The new Construction Industry Scheme (CIS) comes into force on 6 April 2007 . It brings with it many pitfalls. CIS will not only affect companies within the construction industry but also businesses, public bodies and other concerns outwith the mainstream construction industry that regularly carry out construction operations. This could mean that landlords, tenants, department stores, breweries, banks, oil companies and property investment companies find themselves being caught by the new rules.

Who will be affected?
CIS will affect any company with an average annual expenditure exceeding £1m on construction operations in the previous three years. For a large concern a modest refurbishment programme can easily exceed £1m per year. Any company meeting the £1m test will continue to be deemed a contractor until they can satisfy HMRC that their expenditure on construction operations has been less than £1m in each of three successive years. Anyone employing subcontractors to carry out work falling within the scope of CIS will need to register with HMRC.

The changes
CIS will, from April 2007, operate without any of the vouchers used in its previous guise. The annual CIS return will also be scrapped. Instead there will be a monthly return.

The major changes are:

  • The engagement status of subcontractors must be checked closely. A declaration of the engagement status of any subcontractors who have received payments will be required on each monthly return. Engagement status is a complex issue which is not always as it seems, however HMRC will be assisting contractors on the issue.
  • If the work being undertaken falls within the scope of the scheme the verification status of the subcontractor must be considered. Are they CIS registered? This must be done by contacting HMRC, they will then advise whether payment should be made gross or net.
  • Notification must be made to the subcontractor if tax is deducted from a payment. Notification can be in any form that suits the contractor but must contain certain basic information.

Monthly returns must be made to HMRC. The monthly return must:

  • Confirm that the employment status of sub-contractors has been considered;
  • Confirm that the new verification process has been correctly dealt with;
  • Detail payments made to sub-contractors;
  • Detail tax deductions made from those payments.

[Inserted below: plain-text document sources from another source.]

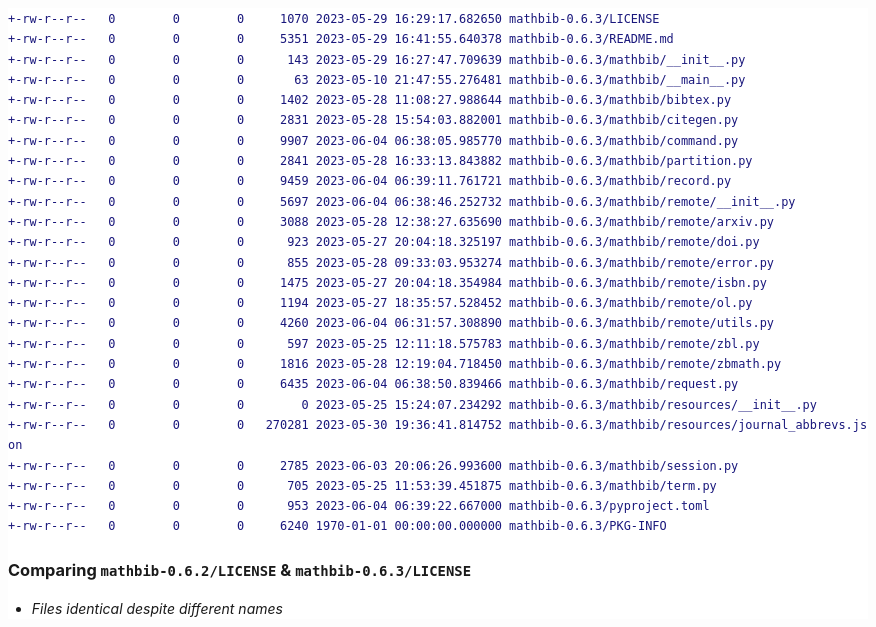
 ```diff
+-rw-r--r--   0        0        0     1070 2023-05-29 16:29:17.682650 mathbib-0.6.3/LICENSE
+-rw-r--r--   0        0        0     5351 2023-05-29 16:41:55.640378 mathbib-0.6.3/README.md
+-rw-r--r--   0        0        0      143 2023-05-29 16:27:47.709639 mathbib-0.6.3/mathbib/__init__.py
+-rw-r--r--   0        0        0       63 2023-05-10 21:47:55.276481 mathbib-0.6.3/mathbib/__main__.py
+-rw-r--r--   0        0        0     1402 2023-05-28 11:08:27.988644 mathbib-0.6.3/mathbib/bibtex.py
+-rw-r--r--   0        0        0     2831 2023-05-28 15:54:03.882001 mathbib-0.6.3/mathbib/citegen.py
+-rw-r--r--   0        0        0     9907 2023-06-04 06:38:05.985770 mathbib-0.6.3/mathbib/command.py
+-rw-r--r--   0        0        0     2841 2023-05-28 16:33:13.843882 mathbib-0.6.3/mathbib/partition.py
+-rw-r--r--   0        0        0     9459 2023-06-04 06:39:11.761721 mathbib-0.6.3/mathbib/record.py
+-rw-r--r--   0        0        0     5697 2023-06-04 06:38:46.252732 mathbib-0.6.3/mathbib/remote/__init__.py
+-rw-r--r--   0        0        0     3088 2023-05-28 12:38:27.635690 mathbib-0.6.3/mathbib/remote/arxiv.py
+-rw-r--r--   0        0        0      923 2023-05-27 20:04:18.325197 mathbib-0.6.3/mathbib/remote/doi.py
+-rw-r--r--   0        0        0      855 2023-05-28 09:33:03.953274 mathbib-0.6.3/mathbib/remote/error.py
+-rw-r--r--   0        0        0     1475 2023-05-27 20:04:18.354984 mathbib-0.6.3/mathbib/remote/isbn.py
+-rw-r--r--   0        0        0     1194 2023-05-27 18:35:57.528452 mathbib-0.6.3/mathbib/remote/ol.py
+-rw-r--r--   0        0        0     4260 2023-06-04 06:31:57.308890 mathbib-0.6.3/mathbib/remote/utils.py
+-rw-r--r--   0        0        0      597 2023-05-25 12:11:18.575783 mathbib-0.6.3/mathbib/remote/zbl.py
+-rw-r--r--   0        0        0     1816 2023-05-28 12:19:04.718450 mathbib-0.6.3/mathbib/remote/zbmath.py
+-rw-r--r--   0        0        0     6435 2023-06-04 06:38:50.839466 mathbib-0.6.3/mathbib/request.py
+-rw-r--r--   0        0        0        0 2023-05-25 15:24:07.234292 mathbib-0.6.3/mathbib/resources/__init__.py
+-rw-r--r--   0        0        0   270281 2023-05-30 19:36:41.814752 mathbib-0.6.3/mathbib/resources/journal_abbrevs.json
+-rw-r--r--   0        0        0     2785 2023-06-03 20:06:26.993600 mathbib-0.6.3/mathbib/session.py
+-rw-r--r--   0        0        0      705 2023-05-25 11:53:39.451875 mathbib-0.6.3/mathbib/term.py
+-rw-r--r--   0        0        0      953 2023-06-04 06:39:22.667000 mathbib-0.6.3/pyproject.toml
+-rw-r--r--   0        0        0     6240 1970-01-01 00:00:00.000000 mathbib-0.6.3/PKG-INFO
```

### Comparing `mathbib-0.6.2/LICENSE` & `mathbib-0.6.3/LICENSE`

 * *Files identical despite different names*
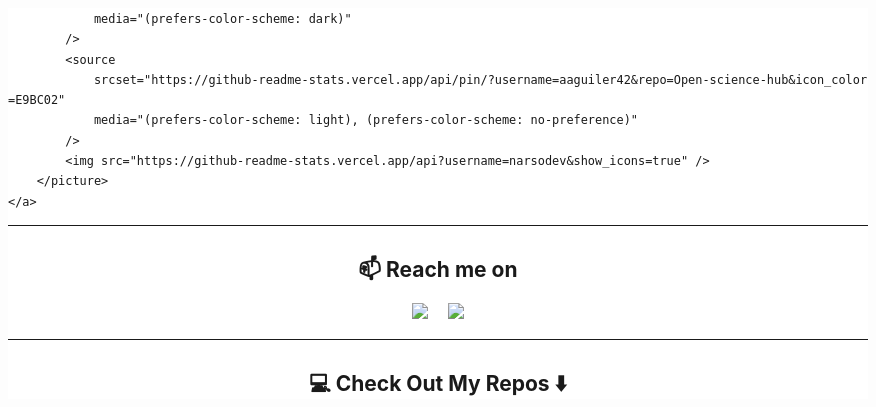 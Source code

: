                 media="(prefers-color-scheme: dark)"
            />
            <source
                srcset="https://github-readme-stats.vercel.app/api/pin/?username=aaguiler42&repo=Open-science-hub&icon_color=E9BC02"
                media="(prefers-color-scheme: light), (prefers-color-scheme: no-preference)"
            />
            <img src="https://github-readme-stats.vercel.app/api?username=narsodev&show_icons=true" />
        </picture>
    </a>
</p>

<hr>

<h2  align="center">📫 Reach me on</h2>
<p align="center">
  <a target="_blank"href="https://www.linkedin.com/in/narsodev/"><img src="https://img.shields.io/badge/linkedin-%230077B5.svg?&style=for-the-badge&logo=linkedin&logoColor=white" /></a>
    &nbsp;&nbsp;&nbsp;
  <a href="mailto:narsodev@gmail.com?subject=Hello%20Narciso%2C%20from%20Github"><img src="https://img.shields.io/badge/gmail-%23D14836.svg?&style=for-the-badge&logo=gmail&logoColor=white" /></a>
</p>

<hr>


<h2  align="center">💻 Check Out My Repos ⬇️ </h2>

Unless the worker is registered they must be paid after deduction of tax at a higher rate. If the worker is registered they are paid either after deduction of tax at the standard rate or without deduction (if registered for gross payment). 

Penalties
There is to be a minimum penalty of £100 per 50 subcontractors (or part thereof) for failure to submit a monthly return on time, with further penalties where returns are incomplete or incorrect. There will be a fine of up to £3,000 for each monthly return if contractors negligently or deliberately provide incorrect information. If compliance is not being met HMRC will have the power to withdraw gross payment status.

What to do now
Everyone who may be caught by the new regulations must check their position now. If they are to be caught by the new regulations now is the time to provide training and put in place the necessary systems to deal with the new processes.

Brandon Malone, Head of Construction comments:  
The new regulations impose a heavy administrative burden on contractors. The penalties for failure to comply with the scheme are severe, and include financial penalties and the loss of the right to be paid gross.

Regular users of construction services are in for a nasty shock if they fail to register for the scheme. Any company in doubt as to whether they might be deemed to be a contractor for the purposes of the scheme should seek legal advice.

Information on the Construction Industry Scheme is available here


Fire Safety (Scotland) Regulations 2006

The Fire (Scotland) Act 2005 received Royal Assent in April 2005; subsequently most of the Act came into force in August 2005. However, Part 3 of the Act, dealing with a new fire safety regime for non-domestic premises, came into force on 1 October 2006 . The Act contains general duties, these are joined by more specific measures contained in the Fire Safety (Scotland) Regulations 2006, which also came into force on 1 October 2006. The new legislation replaces the Fire Precautions Act 1971 and the Fire Precautions (Workplace) Regulations 1997.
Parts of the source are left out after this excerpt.